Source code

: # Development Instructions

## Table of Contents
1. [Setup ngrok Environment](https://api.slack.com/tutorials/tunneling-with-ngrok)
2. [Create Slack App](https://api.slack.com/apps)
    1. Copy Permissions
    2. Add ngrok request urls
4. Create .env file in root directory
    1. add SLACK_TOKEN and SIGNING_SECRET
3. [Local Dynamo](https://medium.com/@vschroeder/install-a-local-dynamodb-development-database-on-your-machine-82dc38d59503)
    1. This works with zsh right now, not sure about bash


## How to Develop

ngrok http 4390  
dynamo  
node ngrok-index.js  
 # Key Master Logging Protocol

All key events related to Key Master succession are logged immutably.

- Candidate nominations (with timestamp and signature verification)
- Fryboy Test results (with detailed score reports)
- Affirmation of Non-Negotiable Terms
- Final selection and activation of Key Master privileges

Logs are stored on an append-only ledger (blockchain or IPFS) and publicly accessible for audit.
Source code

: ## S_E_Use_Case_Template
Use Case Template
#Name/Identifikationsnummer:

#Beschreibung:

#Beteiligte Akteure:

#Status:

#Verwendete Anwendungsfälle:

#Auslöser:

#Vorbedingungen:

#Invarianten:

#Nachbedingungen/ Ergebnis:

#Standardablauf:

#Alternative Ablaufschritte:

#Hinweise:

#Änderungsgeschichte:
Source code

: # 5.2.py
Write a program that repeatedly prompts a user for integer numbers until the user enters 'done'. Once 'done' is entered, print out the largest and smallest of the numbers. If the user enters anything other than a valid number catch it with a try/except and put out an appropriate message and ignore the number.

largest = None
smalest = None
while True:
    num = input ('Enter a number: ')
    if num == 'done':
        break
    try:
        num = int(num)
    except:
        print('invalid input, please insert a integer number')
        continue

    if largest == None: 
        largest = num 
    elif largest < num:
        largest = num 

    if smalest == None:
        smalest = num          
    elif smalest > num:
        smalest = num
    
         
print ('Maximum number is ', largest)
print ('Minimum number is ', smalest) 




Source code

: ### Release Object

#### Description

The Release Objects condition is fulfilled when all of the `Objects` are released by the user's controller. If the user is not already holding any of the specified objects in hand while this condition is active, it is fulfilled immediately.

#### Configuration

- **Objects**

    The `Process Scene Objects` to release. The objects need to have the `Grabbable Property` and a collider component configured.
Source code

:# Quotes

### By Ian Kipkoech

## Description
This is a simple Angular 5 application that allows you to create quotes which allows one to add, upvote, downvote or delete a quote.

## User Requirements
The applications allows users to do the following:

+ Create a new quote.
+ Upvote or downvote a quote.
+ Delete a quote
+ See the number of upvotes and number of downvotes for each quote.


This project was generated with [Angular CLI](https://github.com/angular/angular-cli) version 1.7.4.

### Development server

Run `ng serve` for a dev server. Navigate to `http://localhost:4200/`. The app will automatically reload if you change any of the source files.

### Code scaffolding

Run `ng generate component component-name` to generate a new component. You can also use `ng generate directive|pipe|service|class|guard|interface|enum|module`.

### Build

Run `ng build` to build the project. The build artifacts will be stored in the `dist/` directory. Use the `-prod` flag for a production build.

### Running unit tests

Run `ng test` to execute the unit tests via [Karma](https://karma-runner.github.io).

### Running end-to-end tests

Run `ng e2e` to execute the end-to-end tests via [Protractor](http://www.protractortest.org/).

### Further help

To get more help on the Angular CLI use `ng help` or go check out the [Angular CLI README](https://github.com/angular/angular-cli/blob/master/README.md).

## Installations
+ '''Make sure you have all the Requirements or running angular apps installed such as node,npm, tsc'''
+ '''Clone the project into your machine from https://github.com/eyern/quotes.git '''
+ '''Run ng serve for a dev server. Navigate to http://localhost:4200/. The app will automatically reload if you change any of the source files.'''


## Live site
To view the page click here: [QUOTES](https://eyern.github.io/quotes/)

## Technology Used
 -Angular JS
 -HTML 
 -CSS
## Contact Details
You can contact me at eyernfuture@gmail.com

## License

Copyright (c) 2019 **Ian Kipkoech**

Problem: Each line from the first line of the listing through the line containing "# Key Master Logging Protocol" must be set down exactly; no other line belongs in the answer.

Task response:
Source code

: # Development Instructions

## Table of Contents
1. [Setup ngrok Environment](https://api.slack.com/tutorials/tunneling-with-ngrok)
2. [Create Slack App](https://api.slack.com/apps)
    1. Copy Permissions
    2. Add ngrok request urls
4. Create .env file in root directory
    1. add SLACK_TOKEN and SIGNING_SECRET
3. [Local Dynamo](https://medium.com/@vschroeder/install-a-local-dynamodb-development-database-on-your-machine-82dc38d59503)
    1. This works with zsh right now, not sure about bash


## How to Develop

ngrok http 4390  
dynamo  
node ngrok-index.js  
 # Key Master Logging Protocol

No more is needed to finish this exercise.